> **Exercise brief**:
Which lines below contain the word "nonumber"? Copy each one.

> **Pictures paired with source code**:

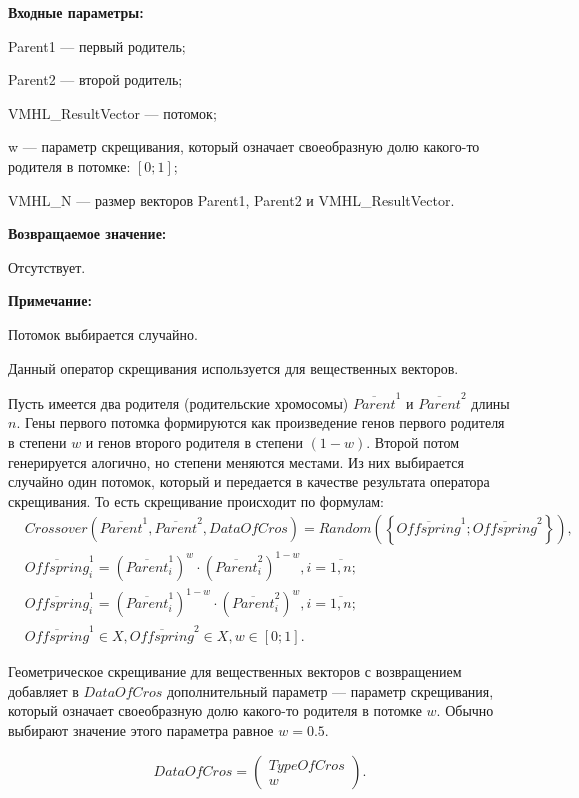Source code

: \textbf{Входные параметры:}
 
Parent1 --- первый родитель;
 
Parent2 --- второй родитель;
 
VMHL\_ResultVector --- потомок;

w --- параметр скрещивания, который означает своеобразную долю какого-то родителя в потомке: $[0;1]$;
 
VMHL\_N --- размер векторов Parent1, Parent2 и VMHL\_ResultVector.

\textbf{Возвращаемое значение:}

 Отсутствует.
 
\textbf{ Примечание:}

 Потомок выбирается случайно.
 
Данный оператор скрещивания используется для вещественных векторов.

Пусть имеется два родителя (родительские хромосомы) $ \overline{Parent}^1 $ и $ \overline{Parent}^2$ длины $n$. Гены первого потомка формируются как произведение генов первого родителя в степени $w$ и генов второго родителя в степени $\left( 1-w\right) $. Второй потом генерируется алогично, но степени меняются местами.  Из них выбирается случайно один потомок, который и передается в качестве результата оператора скрещивания. То есть скрещивание происходит по формулам:
\begin{align}
\label{SetOfOperatorsAlgorithms:eq:GeometricalCrossoverForReal}
&Crossover \left( \overline{Parent}^1, \overline{Parent}^2, DataOfCros\right)=Random \left(\left\lbrace \overline{Offspring}^1; \overline{Offspring}^2\right\rbrace  \right), \\
& \overline{Offspring}^1_i=\left( \overline{Parent}^1_i\right)^w \cdot\left( \overline{Parent}^2_i\right)^{1-w}  , i=\overline{1,n};\nonumber\\
& \overline{Offspring}^1_i=\left( \overline{Parent}^1_i\right)^{1-w} \cdot\left( \overline{Parent}^2_i\right)^w  , i=\overline{1,n};\nonumber\\
&\overline{Offspring}^1\in X, \overline{Offspring}^2\in X, w\in \left[ 0; 1\right] .\nonumber
\end{align}

Геометрическое скрещивание для вещественных векторов с возвращением добавляет в $ DataOfCros $ дополнительный параметр --- параметр скрещивания, который означает своеобразную долю какого-то родителя в потомке $ w $. Обычно выбирают значение этого параметра равное $ w=0.5 $.

\begin{equation}
DataOfCros=\left( \begin{array}{c} TypeOfCros \\ w \end{array} \right).
\end{equation}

> **Expected output**:
& \overline{Offspring}^1_i=\left( \overline{Parent}^1_i\right)^w \cdot\left( \overline{Parent}^2_i\right)^{1-w}  , i=\overline{1,n};\nonumber\\
& \overline{Offspring}^1_i=\left( \overline{Parent}^1_i\right)^{1-w} \cdot\left( \overline{Parent}^2_i\right)^w  , i=\overline{1,n};\nonumber\\
&\overline{Offspring}^1\in X, \overline{Offspring}^2\in X, w\in \left[ 0; 1\right] .\nonumber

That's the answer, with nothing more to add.